For Compact Power, a small manufacturer of landscaping and construction equipment based in South Carolina, the falling dollar has meant a rapid rise in the company’s overseas sales. The $100 million company began selling internationally two years ago, has doubled its international sales in the past year, and plans to double them again in 2008. “We’ve absolutely accelerated our international growth because of the exchange rate,” says CFO Norman Boling. “The falling dollar has made us competitive in markets where we’re up against established competition.”
Compact Power quickly developed two diesel units to distribute in England this year, and has entered into a distribution agreement with an Italian manufacturer to sell that company’s product — tractors — in the United States. To address currency fluctuations, the two companies agreed on a rate in their contract, a strategy Compact Power plans to continue with other partners going forward. While the manufacturer does not do financial hedging, “by locking down the exchange rate at which we purchase, we can take out some of the risk,” says Boling. Trade partners have been willing to agree on rates in their contracts because the practice removes uncertainty for them as well. “We might feel a pinch here if the dollar goes back the other way,” says chief operating officer Michael Edwards. “We’re developing sources out of Europe and other regions so that we can play the other side when that happens.”
U.S. companies are also seeing a boost from the dollar’s weakness at home, as tourists from overseas flock to stateside shopping centers. Stephen Sterrett, finance chief at Simon Property Group, the largest shopping-mall owner in the United States, says foreign travelers have provided a big boost to the company’s malls and outlet centers in the past year. “We have seen a disproportionate impact on sales in centers where there are a significant number of international tourists,” says Sterrett. “The foreign tourist’s purchasing power is greater than it has ever been before.” While European tourists have packed Simon’s East Coast locations, the company’s shopping centers in Houston have welcomed an influx of travelers from Mexico and South America. Shoppers from Canada have bolstered sales at malls on the northern border as the Canadian dollar has reached near-parity with its U.S. counterpart.

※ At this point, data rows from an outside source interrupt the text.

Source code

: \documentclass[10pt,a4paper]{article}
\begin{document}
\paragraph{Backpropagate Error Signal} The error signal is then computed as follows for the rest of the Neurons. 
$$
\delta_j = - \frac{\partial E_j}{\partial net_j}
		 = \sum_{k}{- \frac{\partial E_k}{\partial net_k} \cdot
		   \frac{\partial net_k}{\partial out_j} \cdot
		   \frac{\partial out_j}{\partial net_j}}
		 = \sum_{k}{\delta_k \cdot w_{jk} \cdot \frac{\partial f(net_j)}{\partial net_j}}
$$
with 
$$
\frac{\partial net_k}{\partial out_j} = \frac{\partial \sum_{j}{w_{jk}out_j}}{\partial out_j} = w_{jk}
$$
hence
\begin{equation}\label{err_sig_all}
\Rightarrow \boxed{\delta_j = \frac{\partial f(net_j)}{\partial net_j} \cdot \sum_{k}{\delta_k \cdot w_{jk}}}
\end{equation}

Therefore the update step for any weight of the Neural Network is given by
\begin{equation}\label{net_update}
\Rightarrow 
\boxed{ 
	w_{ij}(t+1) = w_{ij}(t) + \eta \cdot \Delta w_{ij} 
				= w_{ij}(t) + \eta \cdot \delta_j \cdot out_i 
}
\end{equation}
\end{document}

Like UTC, Simon is largely operationally hedged. Although most of its business is in the United States, it operates 50 properties in Europe, where it reinvests profits in its local operations. “Our leases are in local currency, we borrow in local currency, and we’re using our profits to reinvest locally,” says Sterrett. “We have a natural hedge.”
For companies that have significant costs outside the United States but recognize much of their revenue in dollars, the picture is not as rosy. In a striking change, many are considering moving manufacturing operations to the United States to reduce costs. European carmakers like Fiat, BMW, and Volkswagen are looking to establish or expand their stateside production to strengthen ties to U.S. consumers and reduce their euro exposure. BMW executives have said that they plan to increase U.S. production by more than 70 percent in response to the dollar’s decline. The French manufacturer Alstom announced plans last December to build a $200 million facility in Tennessee, in part to mitigate the impact of the weak dollar on its margins. And in perhaps the highest-profile rumored defection from the eurozone, the CEO of EADS, the parent company of Airbus, has said the airplane manufacturer will consider moving some production to the States, much to the dismay of French government officials.